## RECORDED DATA
>>>

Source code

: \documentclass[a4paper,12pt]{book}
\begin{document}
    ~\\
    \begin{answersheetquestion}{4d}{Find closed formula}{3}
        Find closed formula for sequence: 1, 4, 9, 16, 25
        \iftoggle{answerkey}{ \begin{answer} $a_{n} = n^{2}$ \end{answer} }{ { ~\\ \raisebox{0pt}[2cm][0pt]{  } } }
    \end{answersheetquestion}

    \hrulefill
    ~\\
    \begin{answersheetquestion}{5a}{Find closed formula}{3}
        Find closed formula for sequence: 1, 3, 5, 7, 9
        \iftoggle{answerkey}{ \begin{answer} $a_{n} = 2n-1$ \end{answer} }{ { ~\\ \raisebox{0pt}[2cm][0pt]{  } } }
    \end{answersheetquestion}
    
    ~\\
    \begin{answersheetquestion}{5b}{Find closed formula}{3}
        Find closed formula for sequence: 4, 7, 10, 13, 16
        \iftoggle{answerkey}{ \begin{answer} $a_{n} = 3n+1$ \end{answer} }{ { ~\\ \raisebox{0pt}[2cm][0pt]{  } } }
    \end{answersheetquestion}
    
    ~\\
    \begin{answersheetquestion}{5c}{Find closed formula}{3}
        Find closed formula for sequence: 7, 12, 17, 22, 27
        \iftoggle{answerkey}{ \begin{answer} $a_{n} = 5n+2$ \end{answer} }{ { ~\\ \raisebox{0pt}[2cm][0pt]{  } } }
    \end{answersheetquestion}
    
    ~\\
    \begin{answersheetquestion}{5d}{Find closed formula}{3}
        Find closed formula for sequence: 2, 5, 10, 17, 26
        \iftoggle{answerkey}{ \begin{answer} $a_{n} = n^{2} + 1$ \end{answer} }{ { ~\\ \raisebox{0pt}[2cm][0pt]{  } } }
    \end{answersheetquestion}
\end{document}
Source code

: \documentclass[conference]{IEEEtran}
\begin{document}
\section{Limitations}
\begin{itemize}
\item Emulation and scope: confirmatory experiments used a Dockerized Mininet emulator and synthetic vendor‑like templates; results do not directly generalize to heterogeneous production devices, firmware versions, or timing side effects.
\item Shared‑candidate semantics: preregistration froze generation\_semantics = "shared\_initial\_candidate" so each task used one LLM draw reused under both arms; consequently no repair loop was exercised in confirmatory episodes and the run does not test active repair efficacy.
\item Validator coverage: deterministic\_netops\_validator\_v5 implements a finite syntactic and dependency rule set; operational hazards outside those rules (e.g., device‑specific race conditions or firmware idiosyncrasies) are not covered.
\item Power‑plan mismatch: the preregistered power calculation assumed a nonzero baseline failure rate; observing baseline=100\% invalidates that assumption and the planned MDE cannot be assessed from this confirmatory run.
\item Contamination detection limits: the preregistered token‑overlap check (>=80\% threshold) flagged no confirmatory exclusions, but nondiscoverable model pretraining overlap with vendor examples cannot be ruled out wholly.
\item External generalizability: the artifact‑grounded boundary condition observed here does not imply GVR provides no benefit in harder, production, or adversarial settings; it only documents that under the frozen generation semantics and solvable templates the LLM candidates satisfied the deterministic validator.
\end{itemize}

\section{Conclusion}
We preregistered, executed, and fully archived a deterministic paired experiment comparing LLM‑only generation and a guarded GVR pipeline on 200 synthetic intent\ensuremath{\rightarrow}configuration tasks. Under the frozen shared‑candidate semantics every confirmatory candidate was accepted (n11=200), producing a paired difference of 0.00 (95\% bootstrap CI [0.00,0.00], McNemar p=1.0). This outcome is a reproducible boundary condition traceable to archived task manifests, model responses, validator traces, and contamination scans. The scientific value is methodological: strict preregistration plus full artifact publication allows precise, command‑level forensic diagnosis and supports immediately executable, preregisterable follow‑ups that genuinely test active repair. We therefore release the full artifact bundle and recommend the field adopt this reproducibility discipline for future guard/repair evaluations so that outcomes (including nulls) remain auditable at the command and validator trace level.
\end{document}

<<<

## WHAT YOU NEED TO DO
Return the full material unchanged.

## ANSWER BELOW
Source code

: \documentclass[a4paper,12pt]{book}
\begin{document}
    ~\\
    \begin{answersheetquestion}{4d}{Find closed formula}{3}
        Find closed formula for sequence: 1, 4, 9, 16, 25
        \iftoggle{answerkey}{ \begin{answer} $a_{n} = n^{2}$ \end{answer} }{ { ~\\ \raisebox{0pt}[2cm][0pt]{  } } }
    \end{answersheetquestion}

    \hrulefill
    ~\\
    \begin{answersheetquestion}{5a}{Find closed formula}{3}
        Find closed formula for sequence: 1, 3, 5, 7, 9
        \iftoggle{answerkey}{ \begin{answer} $a_{n} = 2n-1$ \end{answer} }{ { ~\\ \raisebox{0pt}[2cm][0pt]{  } } }
    \end{answersheetquestion}
    
    ~\\
    \begin{answersheetquestion}{5b}{Find closed formula}{3}
        Find closed formula for sequence: 4, 7, 10, 13, 16
        \iftoggle{answerkey}{ \begin{answer} $a_{n} = 3n+1$ \end{answer} }{ { ~\\ \raisebox{0pt}[2cm][0pt]{  } } }
    \end{answersheetquestion}
    
    ~\\
    \begin{answersheetquestion}{5c}{Find closed formula}{3}
        Find closed formula for sequence: 7, 12, 17, 22, 27
        \iftoggle{answerkey}{ \begin{answer} $a_{n} = 5n+2$ \end{answer} }{ { ~\\ \raisebox{0pt}[2cm][0pt]{  } } }
    \end{answersheetquestion}
    
    ~\\
    \begin{answersheetquestion}{5d}{Find closed formula}{3}
        Find closed formula for sequence: 2, 5, 10, 17, 26
        \iftoggle{answerkey}{ \begin{answer} $a_{n} = n^{2} + 1$ \end{answer} }{ { ~\\ \raisebox{0pt}[2cm][0pt]{  } } }
    \end{answersheetquestion}
\end{document}
Source code

: \documentclass[conference]{IEEEtran}
\begin{document}
\section{Limitations}
\begin{itemize}
\item Emulation and scope: confirmatory experiments used a Dockerized Mininet emulator and synthetic vendor‑like templates; results do not directly generalize to heterogeneous production devices, firmware versions, or timing side effects.
\item Shared‑candidate semantics: preregistration froze generation\_semantics = "shared\_initial\_candidate" so each task used one LLM draw reused under both arms; consequently no repair loop was exercised in confirmatory episodes and the run does not test active repair efficacy.
\item Validator coverage: deterministic\_netops\_validator\_v5 implements a finite syntactic and dependency rule set; operational hazards outside those rules (e.g., device‑specific race conditions or firmware idiosyncrasies) are not covered.
\item Power‑plan mismatch: the preregistered power calculation assumed a nonzero baseline failure rate; observing baseline=100\% invalidates that assumption and the planned MDE cannot be assessed from this confirmatory run.
\item Contamination detection limits: the preregistered token‑overlap check (>=80\% threshold) flagged no confirmatory exclusions, but nondiscoverable model pretraining overlap with vendor examples cannot be ruled out wholly.
\item External generalizability: the artifact‑grounded boundary condition observed here does not imply GVR provides no benefit in harder, production, or adversarial settings; it only documents that under the frozen generation semantics and solvable templates the LLM candidates satisfied the deterministic validator.
\end{itemize}

\section{Conclusion}
We preregistered, executed, and fully archived a deterministic paired experiment comparing LLM‑only generation and a guarded GVR pipeline on 200 synthetic intent\ensuremath{\rightarrow}configuration tasks. Under the frozen shared‑candidate semantics every confirmatory candidate was accepted (n11=200), producing a paired difference of 0.00 (95\% bootstrap CI [0.00,0.00], McNemar p=1.0). This outcome is a reproducible boundary condition traceable to archived task manifests, model responses, validator traces, and contamination scans. The scientific value is methodological: strict preregistration plus full artifact publication allows precise, command‑level forensic diagnosis and supports immediately executable, preregisterable follow‑ups that genuinely test active repair. We therefore release the full artifact bundle and recommend the field adopt this reproducibility discipline for future guard/repair evaluations so that outcomes (including nulls) remain auditable at the command and validator trace level.
\end{document}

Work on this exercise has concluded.